From the line below that contains "- **Enable Regions:**" to the line that contains "- Hit 'Create Stack'", repeat every line exactly, both ends included, and nothing else.
*** Supplied data
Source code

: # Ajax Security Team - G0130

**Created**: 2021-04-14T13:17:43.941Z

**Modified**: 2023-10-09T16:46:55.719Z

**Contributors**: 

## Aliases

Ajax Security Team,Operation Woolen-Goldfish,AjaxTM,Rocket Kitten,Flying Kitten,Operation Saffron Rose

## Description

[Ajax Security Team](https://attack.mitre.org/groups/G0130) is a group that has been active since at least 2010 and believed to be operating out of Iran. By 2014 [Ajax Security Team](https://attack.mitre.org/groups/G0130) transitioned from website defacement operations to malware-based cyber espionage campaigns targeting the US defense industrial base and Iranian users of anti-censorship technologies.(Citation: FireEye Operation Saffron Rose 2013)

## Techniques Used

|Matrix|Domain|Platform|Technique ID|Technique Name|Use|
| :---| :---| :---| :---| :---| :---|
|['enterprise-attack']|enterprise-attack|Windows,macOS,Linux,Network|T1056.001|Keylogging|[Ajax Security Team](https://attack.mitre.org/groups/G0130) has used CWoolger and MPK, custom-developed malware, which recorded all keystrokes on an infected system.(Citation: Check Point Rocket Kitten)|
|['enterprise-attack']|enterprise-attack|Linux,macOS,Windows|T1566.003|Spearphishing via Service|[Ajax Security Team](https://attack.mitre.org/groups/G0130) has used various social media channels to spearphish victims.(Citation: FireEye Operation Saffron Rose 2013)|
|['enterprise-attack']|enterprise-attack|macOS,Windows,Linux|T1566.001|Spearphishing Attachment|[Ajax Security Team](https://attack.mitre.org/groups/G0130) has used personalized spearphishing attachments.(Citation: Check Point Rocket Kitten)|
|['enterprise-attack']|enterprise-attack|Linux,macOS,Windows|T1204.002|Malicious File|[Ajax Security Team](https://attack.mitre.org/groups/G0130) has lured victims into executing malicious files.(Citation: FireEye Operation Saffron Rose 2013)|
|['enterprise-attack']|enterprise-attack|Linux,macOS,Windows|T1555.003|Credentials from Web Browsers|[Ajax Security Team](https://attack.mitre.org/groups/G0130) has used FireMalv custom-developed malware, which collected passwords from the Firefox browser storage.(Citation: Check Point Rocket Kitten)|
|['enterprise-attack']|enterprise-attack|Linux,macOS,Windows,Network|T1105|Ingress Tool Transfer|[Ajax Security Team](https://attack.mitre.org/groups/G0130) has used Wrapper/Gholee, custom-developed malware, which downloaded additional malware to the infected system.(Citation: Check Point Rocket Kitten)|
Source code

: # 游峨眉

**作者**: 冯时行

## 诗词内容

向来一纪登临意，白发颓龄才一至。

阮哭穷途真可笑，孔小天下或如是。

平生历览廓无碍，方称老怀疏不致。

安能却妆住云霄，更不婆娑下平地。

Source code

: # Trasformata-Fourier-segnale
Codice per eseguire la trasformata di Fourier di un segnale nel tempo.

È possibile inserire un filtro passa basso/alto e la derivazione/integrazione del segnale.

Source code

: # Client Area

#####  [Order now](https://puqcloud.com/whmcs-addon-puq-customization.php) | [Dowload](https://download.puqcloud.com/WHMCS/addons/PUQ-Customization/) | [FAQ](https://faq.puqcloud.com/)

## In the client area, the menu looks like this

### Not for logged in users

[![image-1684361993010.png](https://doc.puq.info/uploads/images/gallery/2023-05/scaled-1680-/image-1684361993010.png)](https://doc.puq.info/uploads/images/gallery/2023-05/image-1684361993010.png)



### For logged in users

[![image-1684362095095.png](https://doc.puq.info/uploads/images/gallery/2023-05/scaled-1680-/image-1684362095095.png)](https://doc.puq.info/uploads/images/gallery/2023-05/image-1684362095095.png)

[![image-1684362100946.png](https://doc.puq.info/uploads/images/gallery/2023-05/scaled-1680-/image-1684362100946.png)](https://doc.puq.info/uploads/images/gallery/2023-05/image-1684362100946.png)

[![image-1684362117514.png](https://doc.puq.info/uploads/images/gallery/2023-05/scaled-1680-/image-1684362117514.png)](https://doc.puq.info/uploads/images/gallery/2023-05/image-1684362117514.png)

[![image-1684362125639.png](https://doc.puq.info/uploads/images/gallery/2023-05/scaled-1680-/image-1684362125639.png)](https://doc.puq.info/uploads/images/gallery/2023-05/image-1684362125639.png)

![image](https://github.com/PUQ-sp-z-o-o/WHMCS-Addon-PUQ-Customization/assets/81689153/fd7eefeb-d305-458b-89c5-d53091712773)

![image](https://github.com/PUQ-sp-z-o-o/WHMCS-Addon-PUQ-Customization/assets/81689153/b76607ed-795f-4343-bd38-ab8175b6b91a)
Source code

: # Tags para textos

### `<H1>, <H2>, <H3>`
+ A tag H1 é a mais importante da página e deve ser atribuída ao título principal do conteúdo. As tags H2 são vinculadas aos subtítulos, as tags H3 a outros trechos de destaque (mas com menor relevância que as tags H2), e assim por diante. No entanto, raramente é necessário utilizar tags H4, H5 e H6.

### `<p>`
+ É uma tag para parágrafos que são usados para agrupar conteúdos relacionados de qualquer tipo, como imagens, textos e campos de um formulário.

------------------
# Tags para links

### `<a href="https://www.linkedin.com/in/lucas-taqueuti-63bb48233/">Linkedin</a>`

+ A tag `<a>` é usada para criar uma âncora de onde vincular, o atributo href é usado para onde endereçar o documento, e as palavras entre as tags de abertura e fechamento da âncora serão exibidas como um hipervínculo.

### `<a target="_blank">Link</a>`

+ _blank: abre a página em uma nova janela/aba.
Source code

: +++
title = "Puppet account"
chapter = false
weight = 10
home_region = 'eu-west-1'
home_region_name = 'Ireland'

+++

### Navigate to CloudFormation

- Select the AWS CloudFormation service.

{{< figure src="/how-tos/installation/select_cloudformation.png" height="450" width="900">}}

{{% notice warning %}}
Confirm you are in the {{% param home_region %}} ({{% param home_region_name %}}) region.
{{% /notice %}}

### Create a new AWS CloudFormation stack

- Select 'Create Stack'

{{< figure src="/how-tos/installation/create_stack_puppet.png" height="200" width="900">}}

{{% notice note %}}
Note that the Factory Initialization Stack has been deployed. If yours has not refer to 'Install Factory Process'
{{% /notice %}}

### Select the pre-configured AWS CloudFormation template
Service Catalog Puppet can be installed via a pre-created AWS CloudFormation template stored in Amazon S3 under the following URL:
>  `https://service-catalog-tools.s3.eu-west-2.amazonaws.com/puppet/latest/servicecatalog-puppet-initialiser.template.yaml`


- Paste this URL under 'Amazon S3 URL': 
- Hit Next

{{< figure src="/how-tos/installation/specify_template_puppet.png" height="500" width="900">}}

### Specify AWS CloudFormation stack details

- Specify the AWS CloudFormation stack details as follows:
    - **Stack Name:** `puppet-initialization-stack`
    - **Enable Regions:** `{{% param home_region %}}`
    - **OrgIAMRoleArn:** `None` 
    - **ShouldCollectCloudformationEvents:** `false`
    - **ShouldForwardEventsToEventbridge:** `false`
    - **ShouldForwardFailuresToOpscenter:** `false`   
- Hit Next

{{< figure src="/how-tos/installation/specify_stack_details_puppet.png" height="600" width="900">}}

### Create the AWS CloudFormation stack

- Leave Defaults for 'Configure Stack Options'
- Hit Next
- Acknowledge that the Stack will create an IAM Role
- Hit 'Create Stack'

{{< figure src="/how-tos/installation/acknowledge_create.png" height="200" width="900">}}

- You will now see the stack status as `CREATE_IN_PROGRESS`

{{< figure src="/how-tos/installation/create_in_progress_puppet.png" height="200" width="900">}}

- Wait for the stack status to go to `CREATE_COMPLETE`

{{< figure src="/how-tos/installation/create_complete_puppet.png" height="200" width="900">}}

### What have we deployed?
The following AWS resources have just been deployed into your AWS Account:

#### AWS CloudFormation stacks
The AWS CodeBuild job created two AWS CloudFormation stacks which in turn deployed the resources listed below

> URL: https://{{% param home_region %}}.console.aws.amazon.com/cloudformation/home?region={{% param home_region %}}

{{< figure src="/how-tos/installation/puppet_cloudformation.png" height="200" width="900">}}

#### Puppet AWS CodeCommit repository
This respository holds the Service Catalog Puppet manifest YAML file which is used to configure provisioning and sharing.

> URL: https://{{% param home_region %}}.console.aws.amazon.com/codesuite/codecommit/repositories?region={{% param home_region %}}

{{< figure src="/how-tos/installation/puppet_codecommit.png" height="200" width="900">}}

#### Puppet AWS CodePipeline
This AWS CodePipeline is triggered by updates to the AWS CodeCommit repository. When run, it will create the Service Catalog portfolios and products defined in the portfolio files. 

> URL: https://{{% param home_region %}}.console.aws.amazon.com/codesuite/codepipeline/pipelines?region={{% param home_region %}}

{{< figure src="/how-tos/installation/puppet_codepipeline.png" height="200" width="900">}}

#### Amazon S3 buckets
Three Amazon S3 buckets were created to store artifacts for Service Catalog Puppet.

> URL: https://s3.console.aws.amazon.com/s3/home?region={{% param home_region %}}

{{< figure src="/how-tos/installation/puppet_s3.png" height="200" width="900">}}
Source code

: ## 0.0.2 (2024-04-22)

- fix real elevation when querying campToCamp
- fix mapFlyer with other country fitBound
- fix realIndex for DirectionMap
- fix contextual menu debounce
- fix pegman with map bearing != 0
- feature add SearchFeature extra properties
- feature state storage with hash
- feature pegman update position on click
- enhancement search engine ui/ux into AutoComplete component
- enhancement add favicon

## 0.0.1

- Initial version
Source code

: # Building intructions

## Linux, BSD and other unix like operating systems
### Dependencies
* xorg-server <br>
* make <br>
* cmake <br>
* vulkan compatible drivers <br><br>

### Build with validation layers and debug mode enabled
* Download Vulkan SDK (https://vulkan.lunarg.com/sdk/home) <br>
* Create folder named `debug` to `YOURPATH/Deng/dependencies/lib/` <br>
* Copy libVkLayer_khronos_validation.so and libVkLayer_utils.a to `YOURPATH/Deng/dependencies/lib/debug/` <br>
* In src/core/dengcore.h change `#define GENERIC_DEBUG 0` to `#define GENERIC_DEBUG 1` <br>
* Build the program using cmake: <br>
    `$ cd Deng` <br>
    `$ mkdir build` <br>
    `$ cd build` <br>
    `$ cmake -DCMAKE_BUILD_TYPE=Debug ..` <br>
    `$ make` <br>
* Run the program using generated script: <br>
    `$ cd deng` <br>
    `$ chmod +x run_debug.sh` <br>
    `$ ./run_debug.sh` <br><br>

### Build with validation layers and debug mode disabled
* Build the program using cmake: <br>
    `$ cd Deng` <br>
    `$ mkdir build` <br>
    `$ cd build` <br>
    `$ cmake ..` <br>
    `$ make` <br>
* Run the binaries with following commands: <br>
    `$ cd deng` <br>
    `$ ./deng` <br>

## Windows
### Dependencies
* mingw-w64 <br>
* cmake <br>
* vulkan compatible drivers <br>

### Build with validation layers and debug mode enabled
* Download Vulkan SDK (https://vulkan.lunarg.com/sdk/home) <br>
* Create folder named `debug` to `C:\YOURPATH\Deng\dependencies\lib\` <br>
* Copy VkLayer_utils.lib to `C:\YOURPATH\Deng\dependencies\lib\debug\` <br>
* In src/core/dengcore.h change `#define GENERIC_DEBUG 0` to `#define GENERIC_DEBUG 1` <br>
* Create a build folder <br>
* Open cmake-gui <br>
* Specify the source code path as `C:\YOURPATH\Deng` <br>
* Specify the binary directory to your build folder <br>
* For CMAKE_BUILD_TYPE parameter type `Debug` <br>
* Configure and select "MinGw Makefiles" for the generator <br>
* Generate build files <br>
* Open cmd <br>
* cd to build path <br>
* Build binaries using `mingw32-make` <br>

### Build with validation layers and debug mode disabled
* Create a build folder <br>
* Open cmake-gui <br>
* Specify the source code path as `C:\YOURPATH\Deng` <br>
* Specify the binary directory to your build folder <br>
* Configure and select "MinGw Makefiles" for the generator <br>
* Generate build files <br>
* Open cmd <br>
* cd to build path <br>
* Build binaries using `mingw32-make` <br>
******
● Solution to this task:
    - **Enable Regions:** `{{% param home_region %}}`
    - **OrgIAMRoleArn:** `None` 
    - **ShouldCollectCloudformationEvents:** `false`
    - **ShouldForwardEventsToEventbridge:** `false`
    - **ShouldForwardFailuresToOpscenter:** `false`   
- Hit Next

{{< figure src="/how-tos/installation/specify_stack_details_puppet.png" height="600" width="900">}}

### Create the AWS CloudFormation stack

- Leave Defaults for 'Configure Stack Options'
- Hit Next
- Acknowledge that the Stack will create an IAM Role
- Hit 'Create Stack'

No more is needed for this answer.